▶ _Exercise instructions_
Where in the listing does the word "Orientada" appear? Report each line that holds it.

BEGIN Data shown

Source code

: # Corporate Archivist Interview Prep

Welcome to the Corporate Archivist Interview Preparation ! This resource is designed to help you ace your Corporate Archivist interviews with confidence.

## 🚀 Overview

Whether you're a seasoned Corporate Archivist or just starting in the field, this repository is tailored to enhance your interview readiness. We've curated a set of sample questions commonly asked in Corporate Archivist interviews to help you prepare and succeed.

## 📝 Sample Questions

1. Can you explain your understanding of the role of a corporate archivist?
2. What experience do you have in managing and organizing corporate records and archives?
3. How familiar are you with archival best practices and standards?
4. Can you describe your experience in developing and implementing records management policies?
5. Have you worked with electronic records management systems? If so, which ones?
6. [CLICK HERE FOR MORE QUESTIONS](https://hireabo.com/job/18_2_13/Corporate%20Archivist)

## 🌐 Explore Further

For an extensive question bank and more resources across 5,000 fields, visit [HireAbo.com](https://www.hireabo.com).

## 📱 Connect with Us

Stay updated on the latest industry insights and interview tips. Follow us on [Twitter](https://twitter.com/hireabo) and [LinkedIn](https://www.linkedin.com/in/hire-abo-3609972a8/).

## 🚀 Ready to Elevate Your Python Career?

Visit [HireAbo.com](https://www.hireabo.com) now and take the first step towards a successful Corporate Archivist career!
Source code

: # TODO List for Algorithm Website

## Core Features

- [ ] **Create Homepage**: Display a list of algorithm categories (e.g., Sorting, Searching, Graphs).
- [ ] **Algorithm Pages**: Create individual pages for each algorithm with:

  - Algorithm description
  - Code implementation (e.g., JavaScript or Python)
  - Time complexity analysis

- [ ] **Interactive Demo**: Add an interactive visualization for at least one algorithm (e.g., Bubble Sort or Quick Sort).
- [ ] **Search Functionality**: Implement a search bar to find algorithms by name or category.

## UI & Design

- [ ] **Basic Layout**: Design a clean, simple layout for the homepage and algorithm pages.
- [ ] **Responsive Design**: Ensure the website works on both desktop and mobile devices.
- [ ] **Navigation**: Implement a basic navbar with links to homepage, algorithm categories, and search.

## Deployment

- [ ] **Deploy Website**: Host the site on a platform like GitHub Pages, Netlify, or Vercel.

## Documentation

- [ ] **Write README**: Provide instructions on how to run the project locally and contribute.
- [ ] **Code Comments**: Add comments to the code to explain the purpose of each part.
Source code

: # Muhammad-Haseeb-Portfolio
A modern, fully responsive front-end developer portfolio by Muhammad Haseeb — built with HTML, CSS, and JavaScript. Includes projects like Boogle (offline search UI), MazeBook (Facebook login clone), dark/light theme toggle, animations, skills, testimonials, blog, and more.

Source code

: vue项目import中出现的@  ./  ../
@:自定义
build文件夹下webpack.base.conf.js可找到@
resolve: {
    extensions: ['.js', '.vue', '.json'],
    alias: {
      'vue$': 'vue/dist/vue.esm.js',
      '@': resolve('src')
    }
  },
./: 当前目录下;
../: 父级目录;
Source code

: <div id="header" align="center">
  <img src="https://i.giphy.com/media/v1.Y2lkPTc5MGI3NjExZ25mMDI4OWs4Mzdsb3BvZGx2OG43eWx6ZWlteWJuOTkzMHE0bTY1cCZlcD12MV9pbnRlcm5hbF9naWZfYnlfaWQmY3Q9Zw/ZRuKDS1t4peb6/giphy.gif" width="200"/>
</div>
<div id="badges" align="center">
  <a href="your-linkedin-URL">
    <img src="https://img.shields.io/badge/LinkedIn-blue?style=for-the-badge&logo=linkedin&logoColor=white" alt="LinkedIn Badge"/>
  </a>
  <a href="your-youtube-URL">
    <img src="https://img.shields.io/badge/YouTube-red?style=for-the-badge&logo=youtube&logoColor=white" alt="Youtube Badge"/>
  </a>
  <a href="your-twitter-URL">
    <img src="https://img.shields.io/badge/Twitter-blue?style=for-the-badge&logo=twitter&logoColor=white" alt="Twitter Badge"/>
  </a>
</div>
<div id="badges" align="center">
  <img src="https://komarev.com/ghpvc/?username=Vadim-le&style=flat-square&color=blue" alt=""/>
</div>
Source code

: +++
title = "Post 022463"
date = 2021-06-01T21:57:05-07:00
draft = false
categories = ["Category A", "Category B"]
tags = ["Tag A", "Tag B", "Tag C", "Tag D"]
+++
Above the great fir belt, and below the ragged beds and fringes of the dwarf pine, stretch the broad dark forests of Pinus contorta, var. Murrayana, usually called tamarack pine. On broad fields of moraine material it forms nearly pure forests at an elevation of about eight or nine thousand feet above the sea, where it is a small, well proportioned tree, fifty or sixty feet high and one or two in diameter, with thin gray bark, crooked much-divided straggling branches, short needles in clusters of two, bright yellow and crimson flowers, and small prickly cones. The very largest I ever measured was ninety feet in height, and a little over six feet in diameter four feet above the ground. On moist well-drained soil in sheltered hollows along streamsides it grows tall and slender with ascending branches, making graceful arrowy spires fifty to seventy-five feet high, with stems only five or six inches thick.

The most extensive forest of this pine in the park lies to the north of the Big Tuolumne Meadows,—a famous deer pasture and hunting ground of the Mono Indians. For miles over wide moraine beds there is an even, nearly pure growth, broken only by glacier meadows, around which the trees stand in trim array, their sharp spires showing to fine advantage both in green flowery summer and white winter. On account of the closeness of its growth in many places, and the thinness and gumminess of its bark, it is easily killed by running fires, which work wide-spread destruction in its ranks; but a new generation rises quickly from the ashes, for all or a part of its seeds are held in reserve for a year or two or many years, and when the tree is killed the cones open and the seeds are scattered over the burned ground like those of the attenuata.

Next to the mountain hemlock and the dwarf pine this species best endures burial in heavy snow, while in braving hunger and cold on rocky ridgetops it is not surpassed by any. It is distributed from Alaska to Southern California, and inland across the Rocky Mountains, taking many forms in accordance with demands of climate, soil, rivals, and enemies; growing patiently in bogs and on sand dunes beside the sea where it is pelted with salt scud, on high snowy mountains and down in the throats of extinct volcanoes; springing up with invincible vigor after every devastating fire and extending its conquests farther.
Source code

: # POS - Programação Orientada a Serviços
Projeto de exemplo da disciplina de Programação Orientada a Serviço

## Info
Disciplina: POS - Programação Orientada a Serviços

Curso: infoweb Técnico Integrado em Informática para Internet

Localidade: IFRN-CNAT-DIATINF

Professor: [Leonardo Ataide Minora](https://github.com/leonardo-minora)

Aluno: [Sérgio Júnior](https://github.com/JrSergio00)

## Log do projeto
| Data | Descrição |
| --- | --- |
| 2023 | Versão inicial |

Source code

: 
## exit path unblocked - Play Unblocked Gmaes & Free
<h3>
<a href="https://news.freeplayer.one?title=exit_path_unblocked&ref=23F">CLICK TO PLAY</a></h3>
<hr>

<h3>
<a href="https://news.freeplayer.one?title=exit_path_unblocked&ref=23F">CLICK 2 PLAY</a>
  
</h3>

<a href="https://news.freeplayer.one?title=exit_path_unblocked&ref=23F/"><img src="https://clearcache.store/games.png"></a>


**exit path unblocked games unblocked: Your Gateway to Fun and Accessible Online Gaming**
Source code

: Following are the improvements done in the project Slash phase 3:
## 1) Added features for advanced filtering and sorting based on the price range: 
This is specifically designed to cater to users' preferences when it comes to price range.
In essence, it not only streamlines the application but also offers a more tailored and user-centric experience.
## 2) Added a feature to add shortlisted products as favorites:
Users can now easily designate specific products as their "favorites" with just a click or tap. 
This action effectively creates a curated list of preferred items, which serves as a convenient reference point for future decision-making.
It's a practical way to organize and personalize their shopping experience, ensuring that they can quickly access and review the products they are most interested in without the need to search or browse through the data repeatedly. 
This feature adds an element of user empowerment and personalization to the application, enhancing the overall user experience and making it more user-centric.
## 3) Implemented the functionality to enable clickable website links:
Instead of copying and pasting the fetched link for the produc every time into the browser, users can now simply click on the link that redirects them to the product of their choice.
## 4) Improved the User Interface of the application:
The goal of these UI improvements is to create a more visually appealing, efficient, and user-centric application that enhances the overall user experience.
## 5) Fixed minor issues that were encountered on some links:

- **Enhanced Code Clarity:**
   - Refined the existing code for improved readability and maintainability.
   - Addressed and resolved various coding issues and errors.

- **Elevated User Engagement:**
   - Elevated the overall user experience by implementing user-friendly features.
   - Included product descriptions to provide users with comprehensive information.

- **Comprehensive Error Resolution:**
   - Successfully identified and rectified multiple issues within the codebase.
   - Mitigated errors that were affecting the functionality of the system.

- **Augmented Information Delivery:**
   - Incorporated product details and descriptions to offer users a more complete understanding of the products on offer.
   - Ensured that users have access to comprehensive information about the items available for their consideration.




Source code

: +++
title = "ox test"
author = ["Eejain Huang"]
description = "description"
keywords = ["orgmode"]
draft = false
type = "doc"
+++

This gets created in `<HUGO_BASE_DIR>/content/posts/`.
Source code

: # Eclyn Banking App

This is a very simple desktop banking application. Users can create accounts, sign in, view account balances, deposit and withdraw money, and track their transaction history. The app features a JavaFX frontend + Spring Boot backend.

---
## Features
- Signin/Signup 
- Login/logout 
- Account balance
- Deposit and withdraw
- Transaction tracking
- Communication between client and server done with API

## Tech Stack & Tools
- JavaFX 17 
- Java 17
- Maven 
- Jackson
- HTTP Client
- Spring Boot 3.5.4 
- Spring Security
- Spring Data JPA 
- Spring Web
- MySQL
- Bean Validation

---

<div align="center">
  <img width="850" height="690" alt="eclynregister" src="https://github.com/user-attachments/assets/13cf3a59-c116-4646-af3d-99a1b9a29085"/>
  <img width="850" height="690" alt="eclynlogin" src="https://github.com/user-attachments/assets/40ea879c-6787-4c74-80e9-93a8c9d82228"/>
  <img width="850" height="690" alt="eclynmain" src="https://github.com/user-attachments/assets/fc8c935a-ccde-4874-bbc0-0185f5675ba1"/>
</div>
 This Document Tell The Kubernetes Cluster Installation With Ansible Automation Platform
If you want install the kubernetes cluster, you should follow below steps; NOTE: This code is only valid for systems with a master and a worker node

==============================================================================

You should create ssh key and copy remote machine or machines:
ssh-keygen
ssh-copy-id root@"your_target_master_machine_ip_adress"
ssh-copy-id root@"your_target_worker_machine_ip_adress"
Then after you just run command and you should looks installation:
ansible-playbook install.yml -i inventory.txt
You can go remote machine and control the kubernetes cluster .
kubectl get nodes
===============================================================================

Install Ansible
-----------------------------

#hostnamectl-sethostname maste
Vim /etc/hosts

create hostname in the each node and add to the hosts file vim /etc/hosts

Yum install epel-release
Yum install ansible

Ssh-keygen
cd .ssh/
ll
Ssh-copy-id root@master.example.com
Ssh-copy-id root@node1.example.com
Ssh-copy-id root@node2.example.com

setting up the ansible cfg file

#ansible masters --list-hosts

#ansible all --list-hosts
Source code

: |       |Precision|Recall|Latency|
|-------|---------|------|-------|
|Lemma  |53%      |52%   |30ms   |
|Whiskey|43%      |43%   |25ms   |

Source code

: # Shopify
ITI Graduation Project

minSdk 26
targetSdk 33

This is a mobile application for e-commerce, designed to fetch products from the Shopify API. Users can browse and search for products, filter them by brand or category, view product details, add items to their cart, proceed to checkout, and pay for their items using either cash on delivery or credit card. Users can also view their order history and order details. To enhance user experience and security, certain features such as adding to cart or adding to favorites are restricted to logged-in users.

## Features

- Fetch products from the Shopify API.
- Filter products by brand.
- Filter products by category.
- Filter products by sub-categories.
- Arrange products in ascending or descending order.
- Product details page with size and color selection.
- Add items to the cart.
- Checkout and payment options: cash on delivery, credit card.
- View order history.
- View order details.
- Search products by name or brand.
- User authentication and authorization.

END Data shown

▶ _Reply_
: # POS - Programação Orientada a Serviços
Projeto de exemplo da disciplina de Programação Orientada a Serviço
Disciplina: POS - Programação Orientada a Serviços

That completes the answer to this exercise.